Safety data were presented as part of the phase IIIb, double-blind, 6-month ACQUIRE (Abatacept Comparison of Sub(Qu)cutaneous vs. Intravenous in Inadequate Responders to Methotrexate) registration trial of subcutaneous abatacept. That study, however, included fewer than 700 patients with rheumatoid arthritis (RA) in both the subcutaneous and intravenous arms (Arthritis Rheum. 2011;63:2854-64). Injection site reactions, including hematoma, pruritus, and erythema, were found in 2.6% of the subcutaneous group and 2.5% of the intravenous group. Serious infections were reported in 0.7% of the subcutaneous group and 1.4% of the intravenous group, said Dr. Yazici, who also is with the Behcet’s Syndrome Evaluation, Treatment, and Research Center at New York University.

A study presented at the 2011 EULAR (European League Against Rheumatism) annual congress by Dr. Rieke Alten, of the University of Medicine in Berlin, provided data on the long-term safety of subcutaneous abatacept. The study included pooled safety data from five clinical trials on 1,879 RA patients who had up to 4.5 years of exposure, representing 3,086 patient-years of use. The subcutaneous formulation was found to produce effects generally consistent with those of the intravenous formulation. Mean duration of exposure was 20 months in the subcutaneous group, compared with 36 months for the intravenous group. Data on the safety of the intravenous formulation came from an integrated safety analysis from the abatacept RA clinical trial program, which included 4,149 patients with 12,132 patient-years of exposure. These data were presented at the 2010 annual meeting of the American College of Rheumatology.
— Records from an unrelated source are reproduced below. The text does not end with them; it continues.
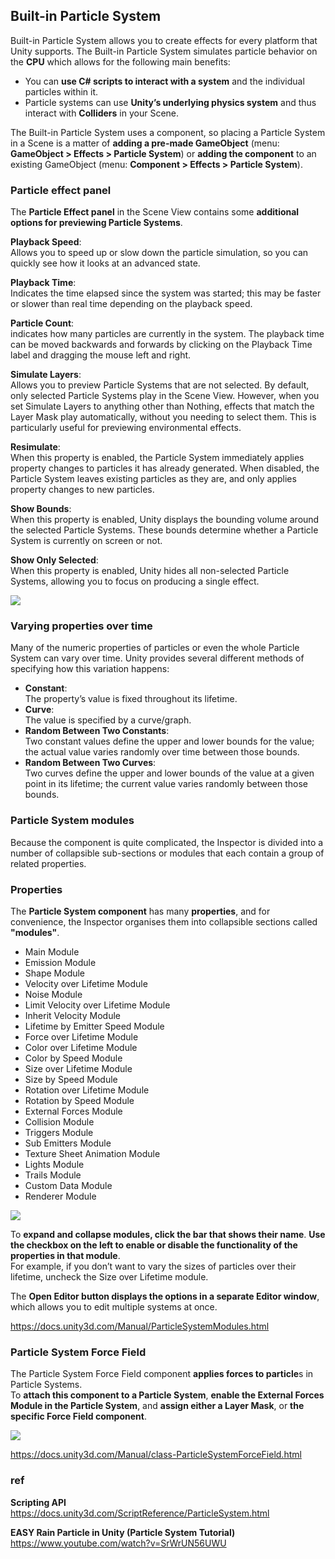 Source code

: ## Built-in Particle System

Built-in Particle System allows you to create effects for every platform that Unity supports. The Built-in Particle System simulates particle behavior on the **CPU** which allows for the following main benefits:

- You can **use C# scripts to interact with a system** and the individual particles within it.
- Particle systems can use **Unity’s underlying physics system** and thus interact with **Colliders** in your Scene.
 
 The Built-in Particle System uses a component, so placing a Particle System in a Scene is a matter of **adding a pre-made GameObject** (menu: **GameObject > Effects > Particle System**) or **adding the component** to an existing GameObject (menu: **Component > Effects > Particle System**).
 
### Particle effect panel

The **Particle Effect panel** in the Scene View contains some **additional options for previewing Particle Systems**.

 
**Playback Speed**: \
Allows you to speed up or slow down the particle simulation, so you can quickly see how it looks at an advanced state.

**Playback Time**: \
Indicates the time elapsed since the system was started; this may be faster or slower than real time depending on the playback speed.

**Particle Count**: \
indicates how many particles are currently in the system. The playback time can be moved backwards and forwards by clicking on the Playback Time label and dragging the mouse left and right.


**Simulate Layers**: \
Allows you to preview Particle Systems that are not selected. By default, only selected Particle Systems play in the Scene View. However, when you set Simulate Layers to anything other than Nothing, effects that match the Layer Mask play automatically, without you needing to select them. This is particularly useful for previewing environmental effects.
 

**Resimulate**: \
When this property is enabled, the Particle System immediately applies property changes to particles it has already generated. When disabled, the Particle System leaves existing particles as they are, and only applies property changes to new particles.


**Show Bounds**: \
When this property is enabled, Unity displays the bounding volume around the selected Particle Systems. These bounds determine whether a Particle System is currently on screen or not.


**Show Only Selected**: \
When this property is enabled, Unity hides all non-selected Particle Systems, allowing you to focus on producing a single effect.

![](../Particle_System.png)

### Varying properties over time

Many of the numeric properties of particles or even the whole Particle System can vary over time. Unity provides several different methods of specifying how this variation happens:

- **Constant**: \
 The property’s value is fixed throughout its lifetime.
- **Curve**: \
 The value is specified by a curve/graph.
- **Random Between Two Constants**: \
 Two constant values define the upper and lower bounds for the value; the actual value varies randomly over time between those bounds.
- **Random Between Two Curves**: \
 Two curves define the upper and lower bounds of the value at a given point in its lifetime; the current value varies randomly between those bounds.
 
 
### Particle System modules

Because the component is quite complicated, the Inspector is divided into a number of collapsible sub-sections or modules that each contain a group of related properties.


### Properties
The **Particle System component** has many **properties**, and for convenience, the Inspector organises them into collapsible sections called **"modules"**. 


- Main Module
- Emission Module
- Shape Module
- Velocity over Lifetime Module
- Noise Module
- Limit Velocity over Lifetime Module
- Inherit Velocity Module
- Lifetime by Emitter Speed Module
- Force over Lifetime Module
- Color over Lifetime Module
- Color by Speed Module
- Size over Lifetime Module
- Size by Speed Module
- Rotation over Lifetime Module
- Rotation by Speed Module
- External Forces Module
- Collision Module
- Triggers Module
- Sub Emitters Module
- Texture Sheet Animation Module
- Lights Module
- Trails Module
- Custom Data Module
- Renderer Module


![](../PartSysMainInsp.png)



To **expand and collapse modules, click the bar that shows their name**. **Use the checkbox on the left to enable or disable the functionality of the properties in that module**. \
For example, if you don’t want to vary the sizes of particles over their lifetime, uncheck the Size over Lifetime module.

The **Open Editor button displays the options in a separate Editor window**, which allows you to edit multiple systems at once.

https://docs.unity3d.com/Manual/ParticleSystemModules.html


### Particle System Force Field
The Particle System Force Field component **applies forces to particle**s in Particle Systems. \
To **attach this component to a Particle System**, **enable the External Forces Module in the Particle System**, and **assign either a Layer Mask**, or **the specific Force Field component**.


![](../Particle_System_Force_Field.png)


https://docs.unity3d.com/Manual/class-ParticleSystemForceField.html


### ref

**Scripting API** \
https://docs.unity3d.com/ScriptReference/ParticleSystem.html

**EASY Rain Particle in Unity (Particle System Tutorial)** \
https://www.youtube.com/watch?v=SrWrUN56UWU

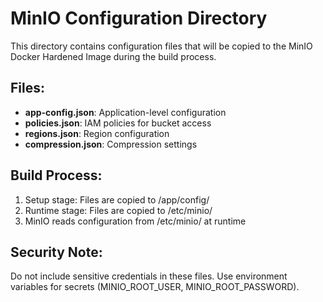 # MinIO Configuration Directory

This directory contains configuration files that will be copied to the
MinIO Docker Hardened Image during the build process.

## Files:

- **app-config.json**: Application-level configuration
- **policies.json**: IAM policies for bucket access
- **regions.json**: Region configuration
- **compression.json**: Compression settings

## Build Process:

1. Setup stage: Files are copied to /app/config/
2. Runtime stage: Files are copied to /etc/minio/
3. MinIO reads configuration from /etc/minio/ at runtime

## Security Note:

Do not include sensitive credentials in these files.
Use environment variables for secrets (MINIO_ROOT_USER, MINIO_ROOT_PASSWORD).
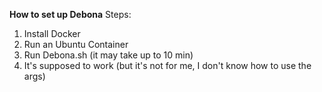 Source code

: **How to set up Debona**
Steps:
  1) Install Docker
  2) Run an Ubuntu Container
  3) Run Debona.sh (it may take up to 10 min)
  4) It's supposed to work (but it's not for me, I don't know how to use the args) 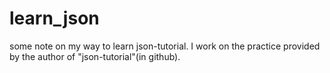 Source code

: # learn_json
some note on my way to learn json-tutorial. I work on the practice provided by the author of "json-tutorial"(in github).
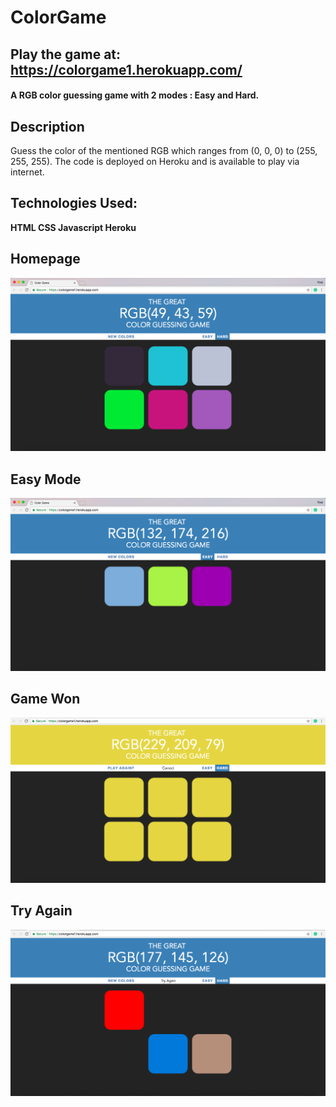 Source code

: # **ColorGame**

## **Play the game at:** https://colorgame1.herokuapp.com/

#### A RGB color guessing game with 2 modes : Easy and Hard.

## Description
Guess the color of the mentioned RGB which ranges from (0, 0, 0) to (255, 255, 255). The code is deployed on Heroku and is available to play via internet.

## **Technologies Used:**

**HTML
CSS
Javascript
Heroku**

## **Homepage**
![Alt text](images/homepage.png?raw=true) 

## **Easy Mode**
![Alt text](images/easy_mode.png?raw=true) 

## **Game Won**
![Alt text](images/game_won.png?raw=true) 

## **Try Again**
![Alt text](images/try_again.png?raw=true) 

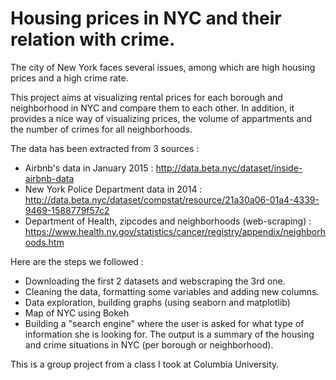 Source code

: # Housing prices in NYC and their relation with crime.

The city of New York faces several issues, among which are high housing prices and a high crime rate. 

This project aims at visualizing rental prices for each borough and neighborhood in NYC and compare them to each other. 
In addition, it provides a nice way of visualizing prices, the volume of appartments and the number of crimes for all neighborhoods.

The data has been extracted from 3 sources :
- Airbnb's data in January 2015 : http://data.beta.nyc/dataset/inside-airbnb-data 
- New York Police Department data in 2014 : http://data.beta.nyc/dataset/compstat/resource/21a30a06-01a4-4339-9469-1588779f57c2
- Department of Health, zipcodes and neighborhoods (web-scraping) : https://www.health.ny.gov/statistics/cancer/registry/appendix/neighborhoods.htm

Here are the steps we followed :
- Downloading the first 2 datasets and webscraping the 3rd one.
- Cleaning the data, formatting some variables and adding new columns.
- Data exploration, building graphs (using seaborn and matplotlib)
- Map of NYC using Bokeh
- Building a "search engine" where the user is asked for what type of information she is looking for. The output is a summary of the housing and crime situations in NYC (per borough or neighborhood).


This is a group project from a class I took at Columbia University.
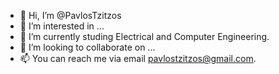 - 👋 Hi, I’m @PavlosTzitzos
- 👀 I’m interested in ...
- 🌱 I’m currently studing Electrical and Computer Engineering.
- 💞️ I’m looking to collaborate on ...
- 📫 You can reach me via email pavlostzitzos@gmail.com.

<!---
PavlosTzitzos/PavlosTzitzos is a ✨ special ✨ repository because its `README.md` (this file) appears on your GitHub profile.
You can click the Preview link to take a look at your changes.
--->
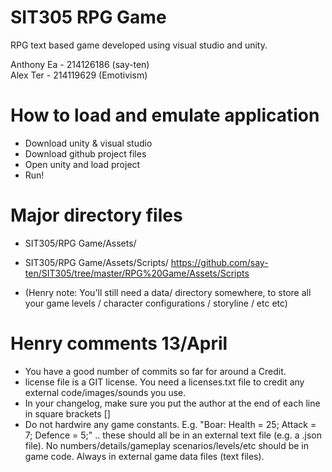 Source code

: # SIT305 RPG Game
RPG text based game developed using visual studio and unity.

Anthony Ea - 214126186 (say-ten)  
Alex Ter - 214119629 (Emotivism)  

# How to load and emulate application
- Download unity & visual studio
- Download github project files
- Open unity and load project
- Run!

# Major directory files
- SIT305/RPG Game/Assets/
- SIT305/RPG Game/Assets/Scripts/
https://github.com/say-ten/SIT305/tree/master/RPG%20Game/Assets/Scripts

- (Henry note: You'll still need a data/ directory somewhere, to store all your game levels / character configurations / storyline / etc etc)


# Henry comments 13/April
- You have a good number of commits so far for around a Credit.
- license file is a GIT license. You need a licenses.txt file to credit any external code/images/sounds you use.
- In your changelog, make sure you put the author at the end of each line in square brackets []
- Do not hardwire any game constants. E.g. "Boar: Health = 25; Attack = 7; Defence = 5;" .. these should all be in an external text file (e.g. a .json file). No numbers/details/gameplay scenarios/levels/etc should be in game code. Always in external game data files (text files).


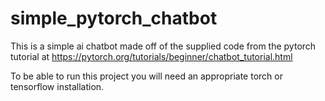 # simple_pytorch_chatbot
This is a simple ai chatbot made off of the supplied code from the pytorch tutorial at https://pytorch.org/tutorials/beginner/chatbot_tutorial.html

To be able to run this project you will need an appropriate torch or tensorflow installation.

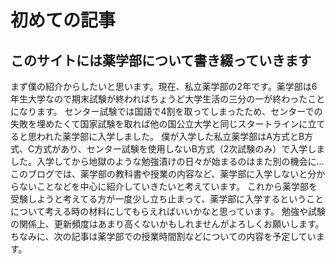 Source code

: # 初めての記事
## このサイトには薬学部について書き綴っていきます
まず僕の紹介からしたいと思います。現在、私立薬学部の2年です。薬学部は6年生大学なので期末試験が終わればちょうど大学生活の三分の一が終わったことになります。
センター試験では国語で4割を取ってしまったため、センターでの失敗を埋めたくて国家試験を取れば他の国公立大学と同じスタートラインに立てると思われた薬学部に入学しました。
僕が入学した私立薬学部はA方式とB方式、C方式があり、センター試験を使用しないB方式（2次試験のみ）で入学しました。入学してから地獄のような勉強漬けの日々が始まるのはまた別の機会に…
このブログでは、薬学部の教科書や授業の内容など、薬学部に入学しないと分からないことなどを中心に紹介していきたいと考えています。
これから薬学部を受験しようと考えてる方が一度少し立ち止まって、薬学部に入学するということについて考える時の材料にしてもらえればいいかなと思っています。
勉強や試験の関係上、更新頻度はあまり高くないかもしれませんがよろしくお願いします。
ちなみに、次の記事は薬学部での授業時間割などについての内容を予定しています。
Dr. Alten found the incidence rate for death to be 0.55 events/100 patient-years in the subcutaneous group, compared with 0.60 in the intravenous group. The incidence rate for serious adverse events was 9.53 in the subcutaneous group vs. 14.61 in the intravenous group, and did not increase with increasing abatacept exposure over time. The incidence of injection site reactions in the subcutaneous group was 2.22, and more than 95% of reactions were mild.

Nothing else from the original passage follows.